Este tal Simeón o Simón, era sólo de dos años y medio, y un tal Tobías se acercó a él, a la puerta de su casa, le sonrió, le alargó la mano, y el muchachito lo siguió. Habían comprado a Tobías para hacerse con la criatura. Y Tobías cobró. A una criatura así se la puede camelar con cualquier cosa: un globo, un caramelo, un balón, una baratija cualquiera. Y eso ocurrió con esta criatura.
Dicen que fue en un barrio de Trento, donde tres familias judías se empeñaban en el ritual del Día de la Pascua. Un niño cristiano debía morir. Crucificado, como era el rito. Para eso querían a Simeón. Y lo crucificaron. Y le sacaron la sangre para el ritual. Y luego lo tiraron al canal. Habían cumplido con su Dios. Pero no. Habían cumplido con su sed de venganza.
Lo cuentan así, y aunque difícil es creerlo, ¿por qué no? Diariamente nos topamos con casos similares. Hasta en el último maremoto, el de Indonesia, los traficantes de niños andaban poniendo el ojo a quienes el milagro había salvado.
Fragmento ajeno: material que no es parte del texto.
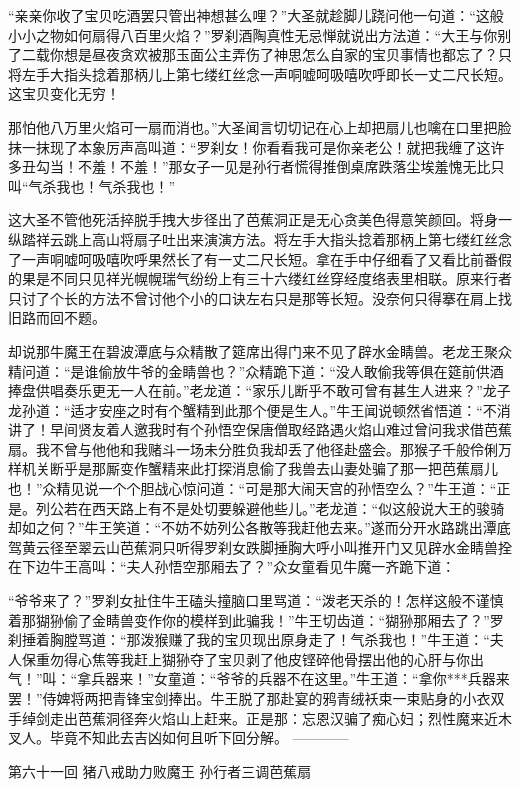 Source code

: \documentclass[12pt,UTF8]{ctexbook}
\begin{document}
“亲亲你收了宝贝吃酒罢只管出神想甚么哩？”大圣就趁脚儿跷问他一句道：“这般小小之物如何扇得八百里火焰？”罗刹酒陶真性无忌惮就说出方法道：“大王与你别了二载你想是昼夜贪欢被那玉面公主弄伤了神思怎么自家的宝贝事情也都忘了？只将左手大指头捻着那柄儿上第七缕红丝念一声哃嘘呵吸嘻吹呼即长一丈二尺长短。这宝贝变化无穷！

那怕他八万里火焰可一扇而消也。”大圣闻言切切记在心上却把扇儿也噙在口里把脸抹一抹现了本象厉声高叫道：“罗刹女！你看看我可是你亲老公！就把我缠了这许多丑勾当！不羞！不羞！”那女子一见是孙行者慌得推倒桌席跌落尘埃羞愧无比只叫“气杀我也！气杀我也！”

这大圣不管他死活捽脱手拽大步径出了芭蕉洞正是无心贪美色得意笑颜回。将身一纵踏祥云跳上高山将扇子吐出来演演方法。将左手大指头捻着那柄上第七缕红丝念了一声哃嘘呵吸嘻吹呼果然长了有一丈二尺长短。拿在手中仔细看了又看比前番假的果是不同只见祥光幌幌瑞气纷纷上有三十六缕红丝穿经度络表里相联。原来行者只讨了个长的方法不曾讨他个小的口诀左右只是那等长短。没奈何只得搴在肩上找旧路而回不题。

却说那牛魔王在碧波潭底与众精散了筵席出得门来不见了辟水金睛兽。老龙王聚众精问道：“是谁偷放牛爷的金睛兽也？”众精跪下道：“没人敢偷我等俱在筵前供酒捧盘供唱奏乐更无一人在前。”老龙道：“家乐儿断乎不敢可曾有甚生人进来？”龙子龙孙道：“适才安座之时有个蟹精到此那个便是生人。”牛王闻说顿然省悟道：“不消讲了！早间贤友着人邀我时有个孙悟空保唐僧取经路遇火焰山难过曾问我求借芭蕉扇。我不曾与他他和我赌斗一场未分胜负我却丢了他径赴盛会。那猴子千般伶俐万样机关断乎是那厮变作蟹精来此打探消息偷了我兽去山妻处骗了那一把芭蕉扇儿也！”众精见说一个个胆战心惊问道：“可是那大闹天宫的孙悟空么？”牛王道：“正是。列公若在西天路上有不是处切要躲避他些儿。”老龙道：“似这般说大王的骏骑却如之何？”牛王笑道：“不妨不妨列公各散等我赶他去来。”遂而分开水路跳出潭底驾黄云径至翠云山芭蕉洞只听得罗刹女跌脚捶胸大呼小叫推开门又见辟水金睛兽拴在下边牛王高叫：“夫人孙悟空那厢去了？”众女童看见牛魔一齐跪下道：

“爷爷来了？”罗刹女扯住牛王磕头撞脑口里骂道：“泼老天杀的！怎样这般不谨慎着那猢狲偷了金睛兽变作你的模样到此骗我！”牛王切齿道：“猢狲那厢去了？”罗刹捶着胸膛骂道：“那泼猴赚了我的宝贝现出原身走了！气杀我也！”牛王道：“夫人保重勿得心焦等我赶上猢狲夺了宝贝剥了他皮铿碎他骨摆出他的心肝与你出气！”叫：“拿兵器来！”女童道：“爷爷的兵器不在这里。”牛王道：“拿你***兵器来罢！”侍婢将两把青锋宝剑捧出。牛王脱了那赴宴的鸦青绒袄束一束贴身的小衣双手绰剑走出芭蕉洞径奔火焰山上赶来。正是那：忘恩汉骗了痴心妇；烈性魔来近木叉人。毕竟不知此去吉凶如何且听下回分解。
------------

第六十一回 猪八戒助力败魔王 孙行者三调芭蕉扇
\end{document}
En las geografías latinoamericanas, chinas, africanas y demás la comercialización con estas criaturas es pan corriente. Así es que este increíble negocio, este pecado imperdonable, no es desde entonces sino que es hasta ahora
No sé si el tal mártir Simeón, dos años y medio, natural de un barrio de Trento, crucificado, existió. Puede que no. Pero la leyenda no es de entonces, es de ahora, y no podemos negar lo evidente. Así es que la matanza de los inocentes no es patrimonio de Herodes sino herencia de todos sus descendientes. De los de todos los tiempos. De los de hoy en día.
Hoy es el santo de todos estos inocentes.